_What you are asked to do:_ Look for the word "documentclass" in the entries and copy every line where it shows up.

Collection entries
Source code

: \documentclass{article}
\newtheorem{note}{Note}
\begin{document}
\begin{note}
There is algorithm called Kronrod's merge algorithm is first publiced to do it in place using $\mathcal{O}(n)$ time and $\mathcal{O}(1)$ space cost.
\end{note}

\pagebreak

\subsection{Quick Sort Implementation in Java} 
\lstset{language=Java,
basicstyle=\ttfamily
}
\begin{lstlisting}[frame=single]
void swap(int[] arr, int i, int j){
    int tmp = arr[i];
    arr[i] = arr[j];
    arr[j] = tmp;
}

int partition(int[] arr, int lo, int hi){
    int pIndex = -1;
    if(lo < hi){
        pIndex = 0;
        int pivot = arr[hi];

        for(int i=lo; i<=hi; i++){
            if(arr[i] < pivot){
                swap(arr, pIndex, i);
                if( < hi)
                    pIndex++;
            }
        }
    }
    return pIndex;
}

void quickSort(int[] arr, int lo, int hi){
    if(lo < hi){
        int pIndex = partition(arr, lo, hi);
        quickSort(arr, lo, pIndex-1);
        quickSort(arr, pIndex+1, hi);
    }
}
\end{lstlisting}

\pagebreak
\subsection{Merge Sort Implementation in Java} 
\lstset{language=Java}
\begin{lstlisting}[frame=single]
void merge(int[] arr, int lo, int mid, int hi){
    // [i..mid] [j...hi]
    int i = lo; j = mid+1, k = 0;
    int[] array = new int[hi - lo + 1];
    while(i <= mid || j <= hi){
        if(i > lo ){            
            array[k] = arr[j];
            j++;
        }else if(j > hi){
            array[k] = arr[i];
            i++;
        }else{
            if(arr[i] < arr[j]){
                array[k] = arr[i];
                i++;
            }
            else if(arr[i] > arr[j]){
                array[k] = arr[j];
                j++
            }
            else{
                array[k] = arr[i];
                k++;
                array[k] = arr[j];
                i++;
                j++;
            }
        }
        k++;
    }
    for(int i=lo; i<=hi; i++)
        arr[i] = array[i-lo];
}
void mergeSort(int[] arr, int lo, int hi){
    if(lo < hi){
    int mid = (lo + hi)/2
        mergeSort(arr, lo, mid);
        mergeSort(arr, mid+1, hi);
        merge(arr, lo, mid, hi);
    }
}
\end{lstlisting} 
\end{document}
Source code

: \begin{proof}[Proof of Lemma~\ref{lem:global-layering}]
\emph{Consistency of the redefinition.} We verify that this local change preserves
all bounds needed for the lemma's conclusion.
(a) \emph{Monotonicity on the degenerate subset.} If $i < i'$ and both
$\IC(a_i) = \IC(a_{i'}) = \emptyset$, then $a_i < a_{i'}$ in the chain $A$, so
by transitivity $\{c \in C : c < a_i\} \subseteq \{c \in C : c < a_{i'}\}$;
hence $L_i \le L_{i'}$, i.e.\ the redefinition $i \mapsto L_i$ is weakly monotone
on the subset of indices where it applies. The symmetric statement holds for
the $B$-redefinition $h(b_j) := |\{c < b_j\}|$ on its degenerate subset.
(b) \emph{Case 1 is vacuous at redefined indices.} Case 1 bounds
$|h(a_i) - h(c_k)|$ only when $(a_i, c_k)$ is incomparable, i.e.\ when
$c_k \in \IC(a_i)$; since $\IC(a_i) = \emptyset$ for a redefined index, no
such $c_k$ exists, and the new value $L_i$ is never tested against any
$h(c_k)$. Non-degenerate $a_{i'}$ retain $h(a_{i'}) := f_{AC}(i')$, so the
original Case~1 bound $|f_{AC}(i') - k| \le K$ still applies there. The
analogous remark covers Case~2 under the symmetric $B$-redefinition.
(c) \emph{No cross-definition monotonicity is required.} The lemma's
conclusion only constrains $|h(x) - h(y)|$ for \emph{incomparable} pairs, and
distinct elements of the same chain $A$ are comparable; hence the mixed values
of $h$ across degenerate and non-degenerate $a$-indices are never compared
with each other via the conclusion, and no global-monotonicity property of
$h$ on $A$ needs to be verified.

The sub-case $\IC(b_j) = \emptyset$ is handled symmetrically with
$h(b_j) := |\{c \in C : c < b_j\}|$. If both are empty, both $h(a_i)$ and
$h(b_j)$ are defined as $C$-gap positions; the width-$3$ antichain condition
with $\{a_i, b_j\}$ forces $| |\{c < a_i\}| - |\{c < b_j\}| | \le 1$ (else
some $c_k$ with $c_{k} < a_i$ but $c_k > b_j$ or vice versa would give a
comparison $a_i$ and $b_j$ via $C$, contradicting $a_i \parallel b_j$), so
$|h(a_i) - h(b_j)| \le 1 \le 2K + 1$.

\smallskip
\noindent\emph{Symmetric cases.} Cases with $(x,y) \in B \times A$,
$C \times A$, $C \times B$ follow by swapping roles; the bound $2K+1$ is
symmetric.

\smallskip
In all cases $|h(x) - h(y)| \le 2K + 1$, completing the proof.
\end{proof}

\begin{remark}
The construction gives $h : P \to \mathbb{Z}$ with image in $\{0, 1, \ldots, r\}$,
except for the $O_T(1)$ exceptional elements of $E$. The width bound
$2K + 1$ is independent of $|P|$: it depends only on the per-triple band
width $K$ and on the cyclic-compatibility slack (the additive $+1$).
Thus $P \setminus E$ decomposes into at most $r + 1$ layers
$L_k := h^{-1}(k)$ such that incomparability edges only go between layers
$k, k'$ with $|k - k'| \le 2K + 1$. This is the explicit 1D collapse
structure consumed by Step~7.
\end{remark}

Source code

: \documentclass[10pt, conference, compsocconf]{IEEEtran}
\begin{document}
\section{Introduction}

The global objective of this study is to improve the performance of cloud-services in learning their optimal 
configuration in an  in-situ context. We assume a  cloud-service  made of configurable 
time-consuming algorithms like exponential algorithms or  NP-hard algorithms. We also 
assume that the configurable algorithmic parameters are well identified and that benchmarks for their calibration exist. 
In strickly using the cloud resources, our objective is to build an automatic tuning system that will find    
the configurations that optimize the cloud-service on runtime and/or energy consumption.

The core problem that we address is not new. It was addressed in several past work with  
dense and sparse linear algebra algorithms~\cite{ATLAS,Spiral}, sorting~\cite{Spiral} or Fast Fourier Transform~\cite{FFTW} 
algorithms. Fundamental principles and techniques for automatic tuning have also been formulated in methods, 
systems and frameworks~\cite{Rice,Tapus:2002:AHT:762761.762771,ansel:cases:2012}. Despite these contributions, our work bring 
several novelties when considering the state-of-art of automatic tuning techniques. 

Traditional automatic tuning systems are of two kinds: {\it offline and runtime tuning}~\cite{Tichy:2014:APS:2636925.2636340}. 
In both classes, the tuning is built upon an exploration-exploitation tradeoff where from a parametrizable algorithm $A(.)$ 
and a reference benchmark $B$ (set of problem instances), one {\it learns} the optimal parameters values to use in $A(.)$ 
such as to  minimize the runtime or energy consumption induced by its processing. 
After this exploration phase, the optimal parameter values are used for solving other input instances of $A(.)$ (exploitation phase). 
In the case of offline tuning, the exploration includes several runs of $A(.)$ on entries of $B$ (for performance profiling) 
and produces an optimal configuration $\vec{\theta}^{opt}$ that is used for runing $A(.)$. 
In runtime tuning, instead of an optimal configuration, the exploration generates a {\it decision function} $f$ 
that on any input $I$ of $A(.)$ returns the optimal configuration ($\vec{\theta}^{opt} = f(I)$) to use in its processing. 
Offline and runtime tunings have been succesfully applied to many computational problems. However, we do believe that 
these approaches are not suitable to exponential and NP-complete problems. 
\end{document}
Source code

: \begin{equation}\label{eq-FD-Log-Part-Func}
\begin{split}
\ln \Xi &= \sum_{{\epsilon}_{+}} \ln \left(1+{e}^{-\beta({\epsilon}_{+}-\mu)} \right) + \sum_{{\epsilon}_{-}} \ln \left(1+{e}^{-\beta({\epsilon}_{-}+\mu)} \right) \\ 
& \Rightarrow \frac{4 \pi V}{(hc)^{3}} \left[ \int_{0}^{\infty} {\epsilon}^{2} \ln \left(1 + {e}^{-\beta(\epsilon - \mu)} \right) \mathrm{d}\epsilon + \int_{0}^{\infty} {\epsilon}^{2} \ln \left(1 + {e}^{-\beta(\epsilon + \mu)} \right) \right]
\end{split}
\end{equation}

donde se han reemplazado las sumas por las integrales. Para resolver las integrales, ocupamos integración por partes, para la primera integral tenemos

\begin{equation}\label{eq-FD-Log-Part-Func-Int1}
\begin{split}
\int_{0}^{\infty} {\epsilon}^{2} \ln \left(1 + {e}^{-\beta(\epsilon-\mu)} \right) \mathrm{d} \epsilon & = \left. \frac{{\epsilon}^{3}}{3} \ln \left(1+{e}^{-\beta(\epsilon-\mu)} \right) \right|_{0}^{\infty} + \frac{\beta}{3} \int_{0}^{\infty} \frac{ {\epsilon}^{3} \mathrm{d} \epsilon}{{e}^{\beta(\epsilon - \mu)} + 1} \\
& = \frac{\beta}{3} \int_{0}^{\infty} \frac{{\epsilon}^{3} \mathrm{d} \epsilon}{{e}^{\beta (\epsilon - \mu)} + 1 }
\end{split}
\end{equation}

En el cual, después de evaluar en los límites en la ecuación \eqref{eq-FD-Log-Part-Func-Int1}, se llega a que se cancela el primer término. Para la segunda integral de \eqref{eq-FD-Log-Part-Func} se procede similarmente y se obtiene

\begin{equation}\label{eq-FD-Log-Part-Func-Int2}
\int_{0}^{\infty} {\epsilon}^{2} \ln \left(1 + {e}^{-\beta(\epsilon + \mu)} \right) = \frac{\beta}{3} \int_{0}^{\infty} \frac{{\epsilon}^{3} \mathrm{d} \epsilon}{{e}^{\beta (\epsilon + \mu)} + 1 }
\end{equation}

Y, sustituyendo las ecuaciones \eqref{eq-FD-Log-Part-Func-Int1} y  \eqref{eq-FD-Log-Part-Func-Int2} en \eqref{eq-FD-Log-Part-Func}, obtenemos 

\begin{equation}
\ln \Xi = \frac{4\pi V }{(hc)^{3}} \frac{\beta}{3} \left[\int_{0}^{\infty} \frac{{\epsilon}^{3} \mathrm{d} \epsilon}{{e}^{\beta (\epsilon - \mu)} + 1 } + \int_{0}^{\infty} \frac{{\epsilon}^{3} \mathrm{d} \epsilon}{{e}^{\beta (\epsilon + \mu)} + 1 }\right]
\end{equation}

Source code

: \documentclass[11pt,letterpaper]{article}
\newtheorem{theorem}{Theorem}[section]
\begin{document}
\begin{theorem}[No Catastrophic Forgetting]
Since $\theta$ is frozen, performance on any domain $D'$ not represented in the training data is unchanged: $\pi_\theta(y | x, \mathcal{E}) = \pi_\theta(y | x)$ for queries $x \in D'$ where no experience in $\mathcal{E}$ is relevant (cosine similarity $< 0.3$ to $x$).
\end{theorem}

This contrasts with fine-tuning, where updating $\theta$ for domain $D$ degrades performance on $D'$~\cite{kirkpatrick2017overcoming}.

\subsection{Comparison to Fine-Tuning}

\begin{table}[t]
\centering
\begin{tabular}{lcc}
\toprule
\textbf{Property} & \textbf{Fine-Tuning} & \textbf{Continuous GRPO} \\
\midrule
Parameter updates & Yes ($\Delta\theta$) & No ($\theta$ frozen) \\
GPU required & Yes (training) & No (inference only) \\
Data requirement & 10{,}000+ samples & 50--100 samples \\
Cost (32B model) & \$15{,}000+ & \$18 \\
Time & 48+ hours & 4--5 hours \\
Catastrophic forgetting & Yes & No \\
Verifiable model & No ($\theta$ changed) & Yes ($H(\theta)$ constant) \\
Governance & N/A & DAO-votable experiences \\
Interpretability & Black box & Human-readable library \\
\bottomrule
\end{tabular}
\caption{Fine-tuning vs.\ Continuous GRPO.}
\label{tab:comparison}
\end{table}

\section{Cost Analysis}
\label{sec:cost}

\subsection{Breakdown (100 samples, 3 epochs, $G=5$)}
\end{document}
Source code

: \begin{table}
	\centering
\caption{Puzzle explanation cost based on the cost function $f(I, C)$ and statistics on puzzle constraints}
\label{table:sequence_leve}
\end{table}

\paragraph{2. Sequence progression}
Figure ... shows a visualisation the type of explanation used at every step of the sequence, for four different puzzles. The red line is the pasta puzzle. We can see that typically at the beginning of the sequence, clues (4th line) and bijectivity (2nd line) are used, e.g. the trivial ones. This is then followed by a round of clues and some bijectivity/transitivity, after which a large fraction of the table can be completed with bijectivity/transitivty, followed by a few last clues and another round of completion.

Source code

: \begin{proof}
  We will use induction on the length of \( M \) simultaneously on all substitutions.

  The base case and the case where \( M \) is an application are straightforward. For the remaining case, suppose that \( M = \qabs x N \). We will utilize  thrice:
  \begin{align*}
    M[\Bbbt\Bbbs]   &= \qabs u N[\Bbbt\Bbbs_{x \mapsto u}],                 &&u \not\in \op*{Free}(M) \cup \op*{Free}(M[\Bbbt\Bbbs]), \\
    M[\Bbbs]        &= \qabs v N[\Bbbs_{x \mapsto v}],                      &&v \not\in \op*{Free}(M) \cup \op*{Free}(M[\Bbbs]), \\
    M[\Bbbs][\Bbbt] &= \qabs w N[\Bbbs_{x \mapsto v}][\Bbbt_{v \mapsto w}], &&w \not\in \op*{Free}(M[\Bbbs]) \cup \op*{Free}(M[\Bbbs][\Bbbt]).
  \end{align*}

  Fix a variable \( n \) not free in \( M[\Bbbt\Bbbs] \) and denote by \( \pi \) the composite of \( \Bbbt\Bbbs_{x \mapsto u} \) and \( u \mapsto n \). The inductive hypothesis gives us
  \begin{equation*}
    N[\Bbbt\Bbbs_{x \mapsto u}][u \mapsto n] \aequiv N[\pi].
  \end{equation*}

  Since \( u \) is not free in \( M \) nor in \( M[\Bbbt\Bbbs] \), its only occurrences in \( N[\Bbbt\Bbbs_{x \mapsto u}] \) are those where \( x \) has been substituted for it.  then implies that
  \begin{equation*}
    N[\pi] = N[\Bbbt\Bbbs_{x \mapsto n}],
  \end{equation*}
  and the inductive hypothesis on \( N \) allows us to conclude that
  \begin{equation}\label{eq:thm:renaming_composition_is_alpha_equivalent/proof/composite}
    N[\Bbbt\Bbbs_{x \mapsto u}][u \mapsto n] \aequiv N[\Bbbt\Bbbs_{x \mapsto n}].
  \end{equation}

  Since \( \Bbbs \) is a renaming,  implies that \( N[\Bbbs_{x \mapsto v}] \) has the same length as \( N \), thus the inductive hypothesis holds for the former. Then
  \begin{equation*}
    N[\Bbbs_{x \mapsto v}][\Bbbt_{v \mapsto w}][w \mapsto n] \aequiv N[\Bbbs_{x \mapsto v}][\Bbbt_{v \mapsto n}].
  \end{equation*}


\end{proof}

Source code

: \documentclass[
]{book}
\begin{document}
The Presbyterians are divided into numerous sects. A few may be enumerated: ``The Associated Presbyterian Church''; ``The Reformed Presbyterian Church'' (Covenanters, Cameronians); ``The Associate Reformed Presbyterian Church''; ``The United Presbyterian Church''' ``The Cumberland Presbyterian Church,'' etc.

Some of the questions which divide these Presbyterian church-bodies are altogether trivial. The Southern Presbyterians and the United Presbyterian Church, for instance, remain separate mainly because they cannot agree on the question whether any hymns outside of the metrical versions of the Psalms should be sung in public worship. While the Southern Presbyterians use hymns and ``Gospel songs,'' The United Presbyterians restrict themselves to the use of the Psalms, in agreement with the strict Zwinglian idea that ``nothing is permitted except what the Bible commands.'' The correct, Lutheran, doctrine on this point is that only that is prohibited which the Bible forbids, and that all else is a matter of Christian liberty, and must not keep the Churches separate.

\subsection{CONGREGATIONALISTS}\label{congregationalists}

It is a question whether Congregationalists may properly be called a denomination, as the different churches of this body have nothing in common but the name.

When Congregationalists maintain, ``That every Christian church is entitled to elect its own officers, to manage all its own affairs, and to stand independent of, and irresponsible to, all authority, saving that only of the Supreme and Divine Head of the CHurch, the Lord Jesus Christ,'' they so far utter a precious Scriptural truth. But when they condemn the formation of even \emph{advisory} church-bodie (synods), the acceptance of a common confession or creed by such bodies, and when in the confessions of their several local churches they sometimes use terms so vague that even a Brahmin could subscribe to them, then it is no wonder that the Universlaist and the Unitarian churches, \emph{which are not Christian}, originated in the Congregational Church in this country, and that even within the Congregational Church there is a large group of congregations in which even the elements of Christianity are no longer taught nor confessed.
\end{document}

_Expected answer:_
: \documentclass{article}
: \documentclass[10pt, conference, compsocconf]{IEEEtran}
: \documentclass[11pt,letterpaper]{article}
: \documentclass[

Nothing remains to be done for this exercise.